# one ear up one ear down



## custer28 (Aug 20, 2015)

Hey my diesel was born sept 15th so hes like 5 and a half months, his ears alternated being up when he was a puppy but dropped when he started teething now for about a week, one ear is constantly up the other is not so much...the base is up but the top is flopped over and only "appears" to be up if his head is in a position where gravity is holding it up. The other day i saw it stand up while he was sitting still for like 1 minute then went back down but that's it. Ive been told to give him cottage cheese with his food which ive been doing for several days...advice? Opinion? Is it rare for 1 ear to go up but not the other? Is the fact that the 1 ear is up mean anything?
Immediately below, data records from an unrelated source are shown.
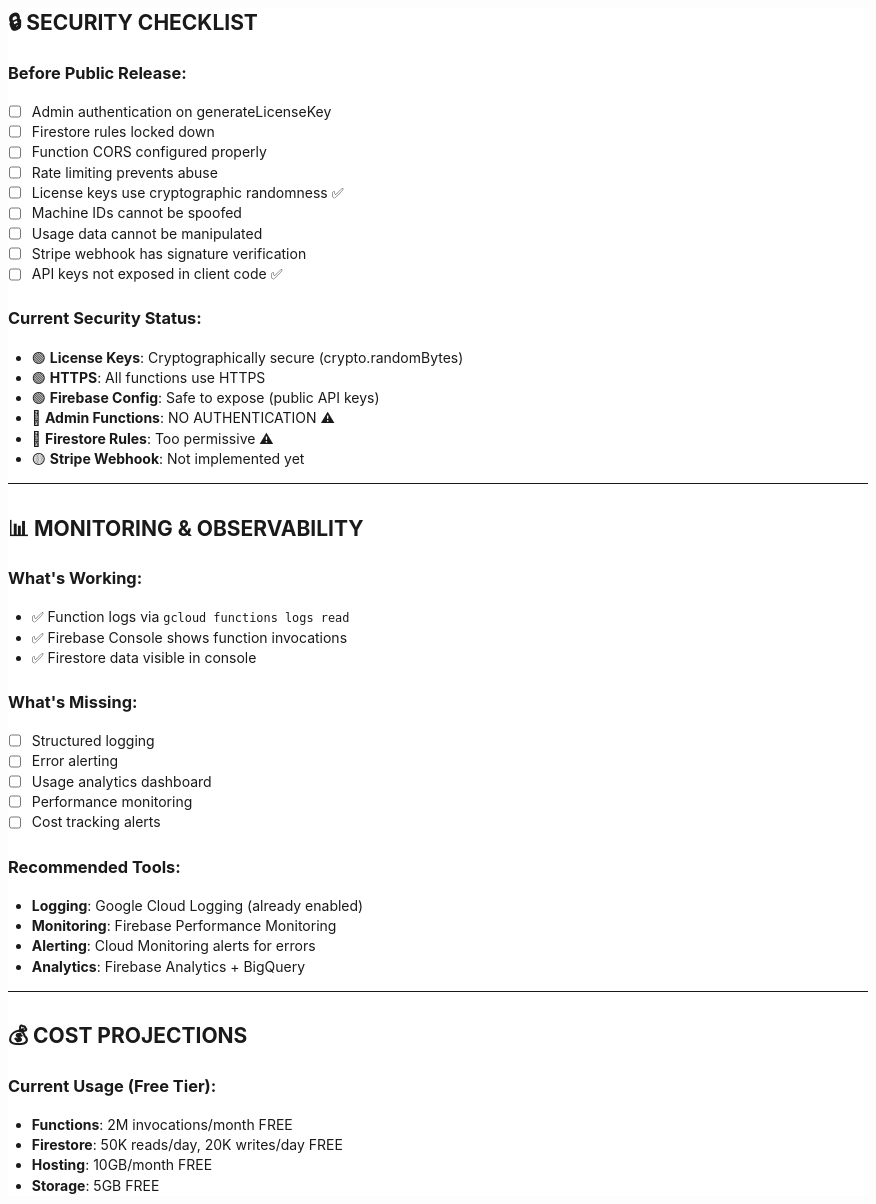 
## 🔒 SECURITY CHECKLIST

### Before Public Release:
- [ ] Admin authentication on generateLicenseKey
- [ ] Firestore rules locked down
- [ ] Function CORS configured properly
- [ ] Rate limiting prevents abuse
- [ ] License keys use cryptographic randomness ✅
- [ ] Machine IDs cannot be spoofed
- [ ] Usage data cannot be manipulated
- [ ] Stripe webhook has signature verification
- [ ] API keys not exposed in client code ✅

### Current Security Status:
- 🟢 **License Keys**: Cryptographically secure (crypto.randomBytes)
- 🟢 **HTTPS**: All functions use HTTPS
- 🟢 **Firebase Config**: Safe to expose (public API keys)
- 🔴 **Admin Functions**: NO AUTHENTICATION ⚠️
- 🔴 **Firestore Rules**: Too permissive ⚠️
- 🟡 **Stripe Webhook**: Not implemented yet

---

## 📊 MONITORING & OBSERVABILITY

### What's Working:
- ✅ Function logs via `gcloud functions logs read`
- ✅ Firebase Console shows function invocations
- ✅ Firestore data visible in console

### What's Missing:
- [ ] Structured logging
- [ ] Error alerting
- [ ] Usage analytics dashboard
- [ ] Performance monitoring
- [ ] Cost tracking alerts

### Recommended Tools:
- **Logging**: Google Cloud Logging (already enabled)
- **Monitoring**: Firebase Performance Monitoring
- **Alerting**: Cloud Monitoring alerts for errors
- **Analytics**: Firebase Analytics + BigQuery

---

## 💰 COST PROJECTIONS

### Current Usage (Free Tier):
- **Functions**: 2M invocations/month FREE
- **Firestore**: 50K reads/day, 20K writes/day FREE
- **Hosting**: 10GB/month FREE
- **Storage**: 5GB FREE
He just lost his last canine tooth, a lot of his adult teeth are just breaking through the skin though...everything i read says teething ends by 5 months which hes past nd his teeth are still coming in...just looking for some advice and opinions on it. Obviously i love him either way it would just be ideal if the ear went up.

-ryan


----------



## Findlay (Jan 8, 2015)

Hi Ryan. My pup's breeder said to add plain live culture yogurt to his food to strengthen ear cartridge. 
I gave Finn a couple tbs. of plain Greek yogurt with his meals.

My friend's GSD's ears went up permanently when he turned 7 months.


----------